INSTRUCTIONS TO FOLLOW: The lines to copy from the data below are those that hold the string "sudo".
(SOURCE MATERIAL Opens)
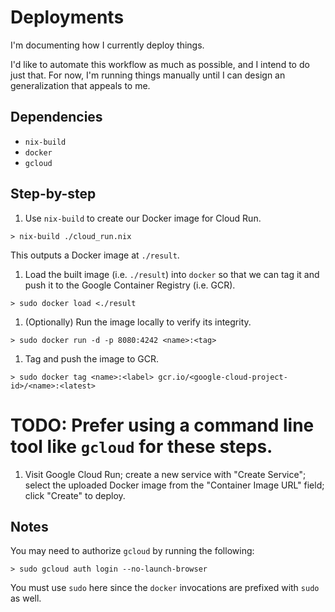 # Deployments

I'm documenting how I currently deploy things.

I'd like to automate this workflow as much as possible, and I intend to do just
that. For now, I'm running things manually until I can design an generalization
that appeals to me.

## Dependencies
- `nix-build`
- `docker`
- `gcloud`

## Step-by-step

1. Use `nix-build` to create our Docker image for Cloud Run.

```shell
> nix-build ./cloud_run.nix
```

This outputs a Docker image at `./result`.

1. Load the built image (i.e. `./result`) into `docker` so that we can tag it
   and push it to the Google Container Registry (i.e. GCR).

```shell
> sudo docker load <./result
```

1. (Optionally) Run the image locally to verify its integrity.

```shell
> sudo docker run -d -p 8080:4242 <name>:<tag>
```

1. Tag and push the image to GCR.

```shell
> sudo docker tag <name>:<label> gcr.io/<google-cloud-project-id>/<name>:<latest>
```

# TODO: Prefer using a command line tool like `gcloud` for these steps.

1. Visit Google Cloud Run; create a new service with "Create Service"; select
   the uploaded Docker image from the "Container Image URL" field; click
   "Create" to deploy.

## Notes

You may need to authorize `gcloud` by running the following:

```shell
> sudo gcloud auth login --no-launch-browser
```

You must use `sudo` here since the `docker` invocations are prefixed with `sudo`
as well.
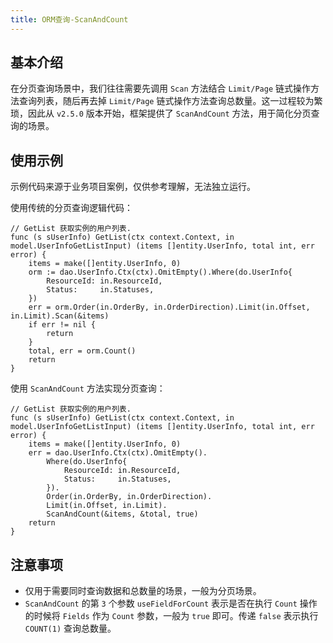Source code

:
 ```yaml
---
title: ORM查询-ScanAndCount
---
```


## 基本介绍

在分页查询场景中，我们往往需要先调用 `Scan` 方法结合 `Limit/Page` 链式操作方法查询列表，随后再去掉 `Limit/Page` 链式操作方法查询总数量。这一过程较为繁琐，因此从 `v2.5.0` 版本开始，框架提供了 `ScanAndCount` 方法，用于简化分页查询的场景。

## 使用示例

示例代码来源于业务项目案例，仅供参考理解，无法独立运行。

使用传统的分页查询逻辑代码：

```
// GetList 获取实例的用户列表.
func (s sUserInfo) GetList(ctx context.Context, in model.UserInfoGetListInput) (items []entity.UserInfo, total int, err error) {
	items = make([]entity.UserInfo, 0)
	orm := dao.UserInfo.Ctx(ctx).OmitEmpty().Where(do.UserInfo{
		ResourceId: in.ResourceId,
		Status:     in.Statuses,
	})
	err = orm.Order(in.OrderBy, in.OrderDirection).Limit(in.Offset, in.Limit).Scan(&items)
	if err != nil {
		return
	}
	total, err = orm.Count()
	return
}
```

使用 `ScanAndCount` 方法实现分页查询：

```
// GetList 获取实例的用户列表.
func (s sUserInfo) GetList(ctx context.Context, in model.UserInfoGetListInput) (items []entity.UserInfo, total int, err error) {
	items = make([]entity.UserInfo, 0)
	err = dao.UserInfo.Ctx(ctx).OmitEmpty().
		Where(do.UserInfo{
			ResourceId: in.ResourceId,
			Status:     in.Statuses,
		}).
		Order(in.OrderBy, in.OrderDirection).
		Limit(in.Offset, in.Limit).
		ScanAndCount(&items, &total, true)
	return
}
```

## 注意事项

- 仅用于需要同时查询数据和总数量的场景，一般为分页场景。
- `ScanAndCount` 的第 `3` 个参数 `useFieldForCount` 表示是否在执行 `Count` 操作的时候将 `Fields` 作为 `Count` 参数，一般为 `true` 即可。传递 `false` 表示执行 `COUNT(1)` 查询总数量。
(SOURCE MATERIAL Closes)
EXPECTED OUTPUT:
> sudo docker load <./result
> sudo docker run -d -p 8080:4242 <name>:<tag>
> sudo docker tag <name>:<label> gcr.io/<google-cloud-project-id>/<name>:<latest>
> sudo gcloud auth login --no-launch-browser
You must use `sudo` here since the `docker` invocations are prefixed with `sudo`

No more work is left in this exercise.